----- Supplied entries

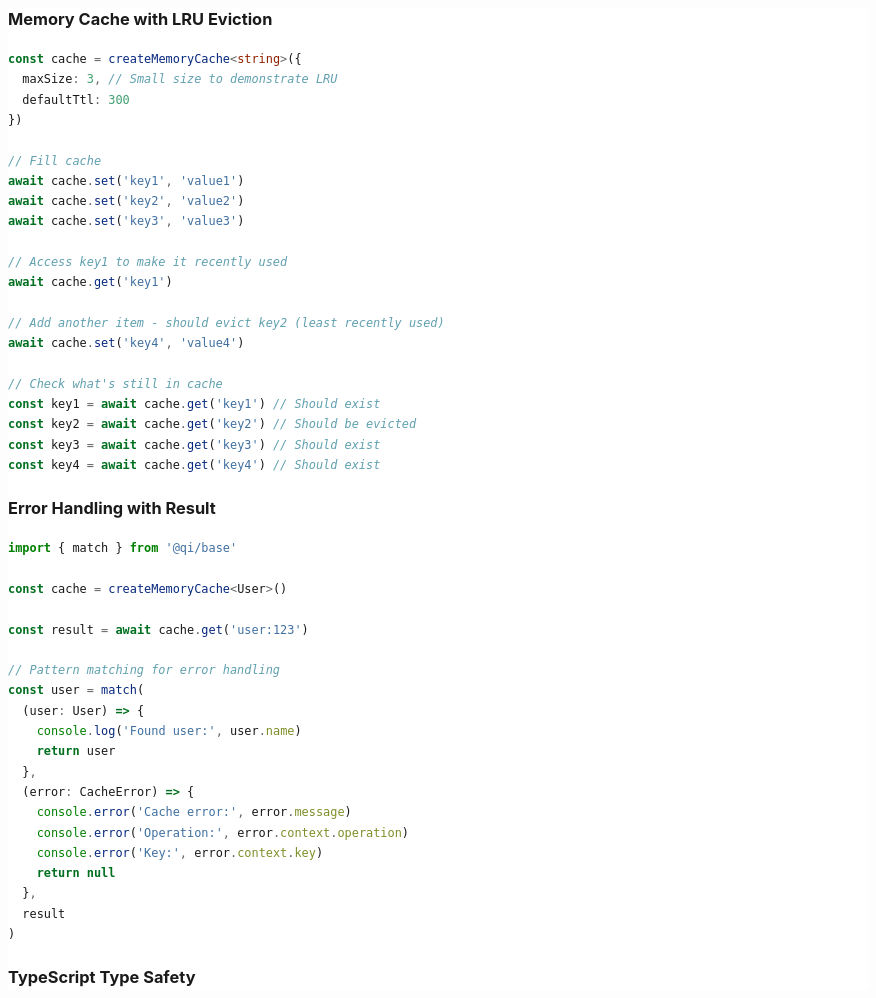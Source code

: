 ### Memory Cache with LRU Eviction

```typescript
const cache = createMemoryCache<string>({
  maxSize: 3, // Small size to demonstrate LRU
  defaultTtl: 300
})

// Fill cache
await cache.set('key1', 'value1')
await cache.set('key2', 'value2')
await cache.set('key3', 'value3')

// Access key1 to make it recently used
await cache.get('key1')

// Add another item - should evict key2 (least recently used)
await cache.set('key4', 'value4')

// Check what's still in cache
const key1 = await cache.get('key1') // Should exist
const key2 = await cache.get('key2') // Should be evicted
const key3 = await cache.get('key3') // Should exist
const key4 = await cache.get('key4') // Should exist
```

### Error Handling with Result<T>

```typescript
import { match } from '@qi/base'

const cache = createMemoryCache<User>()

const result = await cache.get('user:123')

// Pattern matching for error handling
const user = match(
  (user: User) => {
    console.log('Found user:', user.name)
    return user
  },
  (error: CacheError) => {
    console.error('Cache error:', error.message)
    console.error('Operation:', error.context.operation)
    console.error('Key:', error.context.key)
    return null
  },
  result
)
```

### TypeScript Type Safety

----------

Work task
Read the entries and show each line that mentions "createMemoryCache".

Output below
const cache = createMemoryCache<string>({
const cache = createMemoryCache<User>()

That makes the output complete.